Die Verfassungsbeschwerde betrifft die Zurückweisung eines Antrags auf Wiederherstellung der aufschiebenden Wirkung einer Klage gegen die Ablehnung eines Investitionsantrags des Anmelders nach § 21 des Investitionsvorranggesetzes (InVorG).

I.

1. Die Beschwerdeführerin stellte 1993 einen Investitionsantrag als Anmelder nach § 21 InVorG, der unter Anordnung der sofortigen Vollziehung abgelehnt wurde. Über die daraufhin erhobene Klage ist noch nicht entschieden. Den gleichzeitig gestellten Antrag auf Wiederherstellung der aufschiebenden Wirkung der Klage hat das Verwaltungsgericht mit dem angegriffenen Beschluß abgelehnt:

Der Antrag habe zum Ziel, die Sperrwirkung des § 21 Abs. 6 Satz 1 InVorG zugunsten der Beschwerdeführerin wiederherzustellen. Bei der Interessenabwägung überwiege das öffentliche Interesse an der sofortigen Vollziehung des angefochtenen Bescheids, von dessen Rechtmäßigkeit nach summarischer Prüfung auszugehen sei. Die erforderliche Glaubhaftmachung der Berechtigung an dem streitgegenständlichen Grundstück nach § 21 Abs. 1 InVorG fehle. Enteignungen nach dem Aufbaugesetz der Deutschen Demokratischen Republik, die nach den Entschädigungsgesetzen entschädigungspflichtig gewesen seien, lösten nach der Rechtsprechung des Bundesverwaltungsgerichts grundsätzlich keine Rückübertragungsansprüche nach dem Vermögensgesetz aus. Etwas anderes gelte nur beim Vorliegen besonderer Umstände. Solche Umstände seien weder behauptet noch glaubhaft gemacht worden. Die Beschwerdeführerin habe darüber hinaus kein hinreichend konkretes Vorhaben im Sinne der §§ 2 und 3 InVorG unterbreitet und auch keine ausreichenden Unterlagen zu dessen Finanzierung eingereicht.
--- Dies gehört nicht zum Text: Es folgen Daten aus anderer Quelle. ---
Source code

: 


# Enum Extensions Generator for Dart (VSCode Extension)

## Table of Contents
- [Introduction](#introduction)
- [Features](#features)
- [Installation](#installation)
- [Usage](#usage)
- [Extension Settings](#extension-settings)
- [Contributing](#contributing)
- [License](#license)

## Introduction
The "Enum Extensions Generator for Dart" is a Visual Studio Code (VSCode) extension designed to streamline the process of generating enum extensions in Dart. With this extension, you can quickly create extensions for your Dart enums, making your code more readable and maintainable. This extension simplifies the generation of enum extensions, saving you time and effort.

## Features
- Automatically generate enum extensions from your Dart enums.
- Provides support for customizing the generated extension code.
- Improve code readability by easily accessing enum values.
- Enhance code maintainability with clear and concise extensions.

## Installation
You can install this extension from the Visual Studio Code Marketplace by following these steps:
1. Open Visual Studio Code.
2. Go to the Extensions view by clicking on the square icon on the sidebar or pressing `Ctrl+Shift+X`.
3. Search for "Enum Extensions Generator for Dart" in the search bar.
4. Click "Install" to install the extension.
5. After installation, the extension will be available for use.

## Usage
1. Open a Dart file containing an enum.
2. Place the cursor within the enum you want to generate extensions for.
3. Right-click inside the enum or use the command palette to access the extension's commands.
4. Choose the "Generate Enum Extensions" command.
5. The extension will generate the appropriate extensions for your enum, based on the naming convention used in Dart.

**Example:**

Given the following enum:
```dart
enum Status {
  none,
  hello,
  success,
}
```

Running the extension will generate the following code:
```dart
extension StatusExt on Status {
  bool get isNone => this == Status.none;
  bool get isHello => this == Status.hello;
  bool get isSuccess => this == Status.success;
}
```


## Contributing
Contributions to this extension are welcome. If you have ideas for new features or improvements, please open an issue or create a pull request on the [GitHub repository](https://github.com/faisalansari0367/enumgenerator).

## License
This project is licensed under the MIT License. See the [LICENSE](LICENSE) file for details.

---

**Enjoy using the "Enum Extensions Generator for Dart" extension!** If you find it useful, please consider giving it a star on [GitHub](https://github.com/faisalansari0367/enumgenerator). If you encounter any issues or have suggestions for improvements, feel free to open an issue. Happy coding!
2. Mit ihrer Verfassungsbeschwerde rügt die Beschwerdeführerin eine Verletzung von Art. 3 Abs. 1, Art. 14 Abs. 1, Art. 19 Abs. 4, Art. 103 Abs. 1 GG und ihres Grundrechts auf ein faires Verfahren.

II.

Die Annahmevoraussetzungen liegen nicht vor.

1. Die Verfassungsbeschwerde hat keine grundsätzliche verfassungsrechtliche Bedeutung (vgl. § 93 a Abs. 2 Buchstabe a BVerfGG).
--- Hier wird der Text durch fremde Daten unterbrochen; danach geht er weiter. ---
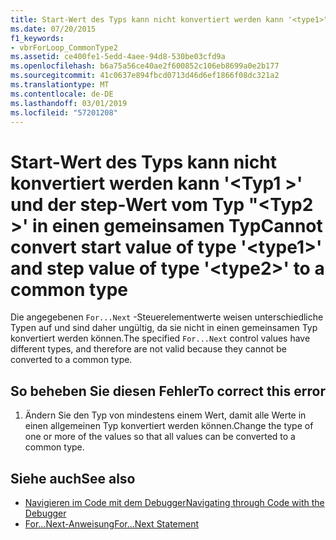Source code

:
 ```yaml
---
title: Start-Wert des Typs kann nicht konvertiert werden kann '<type1>"und die step-Wert des Typs"<type2>"in einen gemeinsamen Typ
ms.date: 07/20/2015
f1_keywords:
- vbrForLoop_CommonType2
ms.assetid: ce400fe1-5edd-4aee-94d8-530be03cfd9a
ms.openlocfilehash: b6a75a56ce40ae2f600852c106eb8699a0e2b177
ms.sourcegitcommit: 41c0637e894fbcd0713d46d6ef1866f08dc321a2
ms.translationtype: MT
ms.contentlocale: de-DE
ms.lasthandoff: 03/01/2019
ms.locfileid: "57201208"
---
```

# <a name="cannot-convert-start-value-of-type-type1-and-step-value-of-type-type2-to-a-common-type"></a><span data-ttu-id="1dd2a-102">Start-Wert des Typs kann nicht konvertiert werden kann '\<Typ1 >' und der step-Wert vom Typ "\<Typ2 >' in einen gemeinsamen Typ</span><span class="sxs-lookup"><span data-stu-id="1dd2a-102">Cannot convert start value of type '\<type1>' and step value of type '\<type2>' to a common type</span></span>
<span data-ttu-id="1dd2a-103">Die angegebenen `For...Next` -Steuerelementwerte weisen unterschiedliche Typen auf und sind daher ungültig, da sie nicht in einen gemeinsamen Typ konvertiert werden können.</span><span class="sxs-lookup"><span data-stu-id="1dd2a-103">The specified `For...Next` control values have different types, and therefore are not valid because they cannot be converted to a common type.</span></span>  
  
## <a name="to-correct-this-error"></a><span data-ttu-id="1dd2a-104">So beheben Sie diesen Fehler</span><span class="sxs-lookup"><span data-stu-id="1dd2a-104">To correct this error</span></span>  
  
1.  <span data-ttu-id="1dd2a-105">Ändern Sie den Typ von mindestens einem Wert, damit alle Werte in einen allgemeinen Typ konvertiert werden können.</span><span class="sxs-lookup"><span data-stu-id="1dd2a-105">Change the type of one or more of the values so that all values can be converted to a common type.</span></span>  
  
## <a name="see-also"></a><span data-ttu-id="1dd2a-106">Siehe auch</span><span class="sxs-lookup"><span data-stu-id="1dd2a-106">See also</span></span>
- [<span data-ttu-id="1dd2a-107">Navigieren im Code mit dem Debugger</span><span class="sxs-lookup"><span data-stu-id="1dd2a-107">Navigating through Code with the Debugger</span></span>](/visualstudio/debugger/navigating-through-code-with-the-debugger)
- [<span data-ttu-id="1dd2a-108">For...Next-Anweisung</span><span class="sxs-lookup"><span data-stu-id="1dd2a-108">For...Next Statement</span></span>](../../visual-basic/language-reference/statements/for-next-statement.md)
Es ergibt sich unmittelbar aus den gesetzlichen Grundlagen, der dazu vorliegenden fachgerichtlichen Rechtsprechung und dem Schrifttum, daß effektiver Rechtsschutz, wie ihn Art. 19 Abs. 4 Satz 1 GG gewährleistet, in Eilverfahren der vorliegenden Art nicht wie in Verfahren des vorläufigen Rechtsschutzes, die sich gegen den Sofortvollzug des einem Drittinvestor erteilten Investitionsvorrangbescheids richten, eine umfassende Sach- und Rechtsprüfung des materiellen Rechtsschutzbegehrens erfordert.
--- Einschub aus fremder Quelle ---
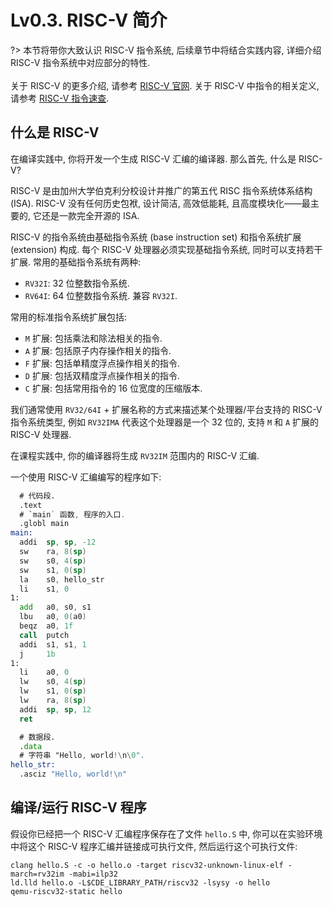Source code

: # Lv0.3. RISC-V 简介

?> 本节将带你大致认识 RISC-V 指令系统, 后续章节中将结合实践内容, 详细介绍 RISC-V 指令系统中对应部分的特性.
<br><br>
关于 RISC-V 的更多介绍, 请参考 [RISC-V 官网](https://riscv.org/). 关于 RISC-V 中指令的相关定义, 请参考 [RISC-V 指令速查](/misc-app-ref/riscv-insts).

## 什么是 RISC-V

在编译实践中, 你将开发一个生成 RISC-V 汇编的编译器. 那么首先, 什么是 RISC-V?

RISC-V 是由加州大学伯克利分校设计并推广的第五代 RISC 指令系统体系结构 (ISA). RISC-V 没有任何历史包袱, 设计简洁, 高效低能耗, 且高度模块化——最主要的, 它还是一款完全开源的 ISA.

RISC-V 的指令系统由基础指令系统 (base instruction set) 和指令系统扩展 (extension) 构成. 每个 RISC-V 处理器必须实现基础指令系统, 同时可以支持若干扩展. 常用的基础指令系统有两种:

* `RV32I`: 32 位整数指令系统.
* `RV64I`: 64 位整数指令系统. 兼容 `RV32I`.

常用的标准指令系统扩展包括:

* `M` 扩展: 包括乘法和除法相关的指令.
* `A` 扩展: 包括原子内存操作相关的指令.
* `F` 扩展: 包括单精度浮点操作相关的指令.
* `D` 扩展: 包括双精度浮点操作相关的指令.
* `C` 扩展: 包括常用指令的 16 位宽度的压缩版本.

我们通常使用 `RV32/64I` + 扩展名称的方式来描述某个处理器/平台支持的 RISC-V 指令系统类型, 例如 `RV32IMA` 代表这个处理器是一个 32 位的, 支持 `M` 和 `A` 扩展的 RISC-V 处理器.

在课程实践中, 你的编译器将生成 `RV32IM` 范围内的 RISC-V 汇编.

一个使用 RISC-V 汇编编写的程序如下:

```asm
  # 代码段.
  .text
  # `main` 函数, 程序的入口.
  .globl main
main:
  addi  sp, sp, -12
  sw    ra, 8(sp)
  sw    s0, 4(sp)
  sw    s1, 0(sp)
  la    s0, hello_str
  li    s1, 0
1:
  add   a0, s0, s1
  lbu   a0, 0(a0)
  beqz  a0, 1f
  call  putch
  addi  s1, s1, 1
  j     1b
1:
  li    a0, 0
  lw    s0, 4(sp)
  lw    s1, 0(sp)
  lw    ra, 8(sp)
  addi  sp, sp, 12
  ret

  # 数据段.
  .data
  # 字符串 "Hello, world!\n\0".
hello_str:
  .asciz "Hello, world!\n"
```

## 编译/运行 RISC-V 程序

假设你已经把一个 RISC-V 汇编程序保存在了文件 `hello.S` 中, 你可以在实验环境中将这个 RISC-V 程序汇编并链接成可执行文件, 然后运行这个可执行文件:

```
clang hello.S -c -o hello.o -target riscv32-unknown-linux-elf -march=rv32im -mabi=ilp32
ld.lld hello.o -L$CDE_LIBRARY_PATH/riscv32 -lsysy -o hello
qemu-riscv32-static hello
```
a) In den zuletzt genannten Fällen führt die Ablehnung vorläufigen Rechtsschutzes nach § 12 Abs. 3 Satz 4 InVorG für den Anmelder zum Erlöschen des Rückübertragungsanspruchs nach dem Vermögensgesetz, wenn mit der tatsächlichen Durchführung der vom Drittinvestor zugesagten Investition nachhaltig begonnen worden ist. Der Rechtsschutz des Berechtigten nach dem Vermögensgesetz wird wegen dieser vermögensrechtlichen Folge nach dem Investitionsvorranggesetz in aller Regel in das Eilverfahren vorverlagert. Effektiver Rechtsschutz kann unter diesen Umständen nur gewährt werden, wenn sich das Verwaltungsgericht nicht auf eine lediglich summarische Prüfung des in der Hauptsache geltend gemachten Begehrens beschränkt, sondern - in tatsächlicher wie in rechtlicher Hinsicht - eine umfassende Prüfung dieses Begehrens vornimmt (vgl. BVerfGE 88, 76 <81>; 89, 113 <117>; siehe auch Beschlüsse der 1. Kammer des Ersten Senats vom 9. Mai 1994 <VIZ 1994, S. 473> und vom 30. Dezember 1997 - 1 BvR 1474/92 - <Umdruck S. 4>).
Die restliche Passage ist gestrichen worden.